- [Assigned task]
Search the entries for the line containing "selection when copy". Repeat it, then every line after it, exactly through the final line.

(Records begins)

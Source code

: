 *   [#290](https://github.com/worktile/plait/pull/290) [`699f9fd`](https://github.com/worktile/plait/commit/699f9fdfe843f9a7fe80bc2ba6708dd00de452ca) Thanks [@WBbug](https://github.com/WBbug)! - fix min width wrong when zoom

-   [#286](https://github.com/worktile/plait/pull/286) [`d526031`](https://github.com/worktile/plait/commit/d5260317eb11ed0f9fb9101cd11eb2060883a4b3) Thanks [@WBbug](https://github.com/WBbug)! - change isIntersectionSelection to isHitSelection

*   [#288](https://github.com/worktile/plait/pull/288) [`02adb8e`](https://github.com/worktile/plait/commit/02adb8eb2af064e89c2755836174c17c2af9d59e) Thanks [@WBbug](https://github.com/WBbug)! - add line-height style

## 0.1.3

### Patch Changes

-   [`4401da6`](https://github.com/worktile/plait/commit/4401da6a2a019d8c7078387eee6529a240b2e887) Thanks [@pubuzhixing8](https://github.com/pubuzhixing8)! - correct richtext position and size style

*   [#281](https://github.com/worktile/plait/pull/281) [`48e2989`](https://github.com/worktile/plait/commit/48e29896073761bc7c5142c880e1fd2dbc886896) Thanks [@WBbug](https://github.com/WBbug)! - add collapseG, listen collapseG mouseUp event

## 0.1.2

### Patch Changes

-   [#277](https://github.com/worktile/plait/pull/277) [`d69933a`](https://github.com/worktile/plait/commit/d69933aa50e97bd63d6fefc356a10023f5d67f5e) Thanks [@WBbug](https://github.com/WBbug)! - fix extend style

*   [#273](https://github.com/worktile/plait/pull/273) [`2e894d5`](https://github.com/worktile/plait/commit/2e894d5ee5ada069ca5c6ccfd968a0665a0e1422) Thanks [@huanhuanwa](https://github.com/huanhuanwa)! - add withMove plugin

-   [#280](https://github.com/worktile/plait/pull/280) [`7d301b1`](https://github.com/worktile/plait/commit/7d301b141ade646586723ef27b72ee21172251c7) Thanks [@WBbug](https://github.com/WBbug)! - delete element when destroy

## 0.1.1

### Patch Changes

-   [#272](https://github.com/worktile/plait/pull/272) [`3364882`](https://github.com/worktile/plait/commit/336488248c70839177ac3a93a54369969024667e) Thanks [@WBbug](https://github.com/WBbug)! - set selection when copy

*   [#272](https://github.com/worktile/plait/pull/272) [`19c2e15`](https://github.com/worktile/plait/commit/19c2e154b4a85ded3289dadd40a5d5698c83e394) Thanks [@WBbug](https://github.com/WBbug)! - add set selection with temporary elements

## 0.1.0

(Records ends)

- [Solution to the problem]
-   [#272](https://github.com/worktile/plait/pull/272) [`3364882`](https://github.com/worktile/plait/commit/336488248c70839177ac3a93a54369969024667e) Thanks [@WBbug](https://github.com/WBbug)! - set selection when copy

*   [#272](https://github.com/worktile/plait/pull/272) [`19c2e15`](https://github.com/worktile/plait/commit/19c2e154b4a85ded3289dadd40a5d5698c83e394) Thanks [@WBbug](https://github.com/WBbug)! - add set selection with temporary elements

## 0.1.0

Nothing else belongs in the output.